(Records drawn from a dataset)
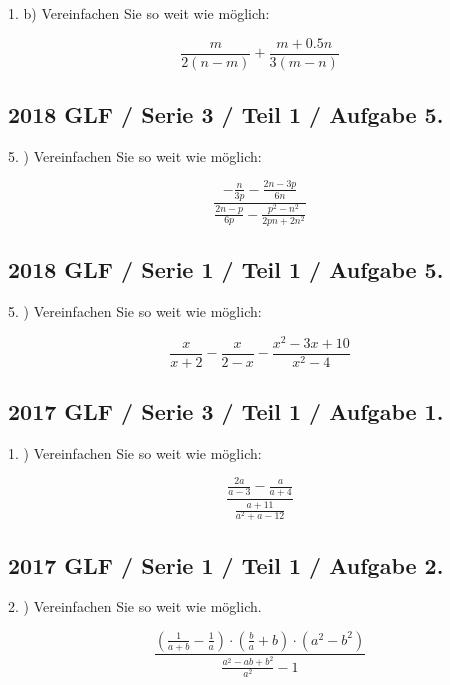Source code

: {1. b) Vereinfachen Sie so weit wie möglich:

$$\frac{m}{2(n-m)} + \frac{m+0.5n}{3(m-n)}$$



\subsection*{2018 GLF / Serie 3 / Teil 1 / Aufgabe 5.}

5. ) Vereinfachen Sie so weit wie möglich:

$$\frac{- \frac{n}{3p} - \frac{2n-3p}{6n}}{\frac{2n-p}{6p} - \frac{p^2-n^2}{2pn+2n^2}}$$


\subsection*{2018 GLF / Serie 1 / Teil 1 / Aufgabe 5.}

5. ) Vereinfachen Sie so weit wie möglich:

$$\frac{x}{x+2} - \frac{x}{2-x} - \frac{x^2-3x+10}{x^2-4}  $$

\subsection*{2017 GLF / Serie 3 / Teil 1 / Aufgabe 1.}

1. ) Vereinfachen Sie so weit wie möglich:

$$\frac{\frac{2a}{a-3}-\frac{a}{a+4}}{\frac{a+11}{a^2+a-12}}$$

\subsection*{2017 GLF / Serie 1 / Teil 1 / Aufgabe 2.}

2. ) Vereinfachen Sie so weit wie möglich.

$$\frac{\left(\frac1{a+b} - \frac1a \right) \cdot{} \left(\frac{b}a + b\right) \cdot{} \left(a^2-b^2\right)}{\frac{a^2-ab+b^2}{a^2}-1}$$

}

Description of the task =
The response must contain each line above that holds the string "möglich".

Result of this exercise =
: {1. b) Vereinfachen Sie so weit wie möglich:
5. ) Vereinfachen Sie so weit wie möglich:
5. ) Vereinfachen Sie so weit wie möglich:
1. ) Vereinfachen Sie so weit wie möglich:
2. ) Vereinfachen Sie so weit wie möglich.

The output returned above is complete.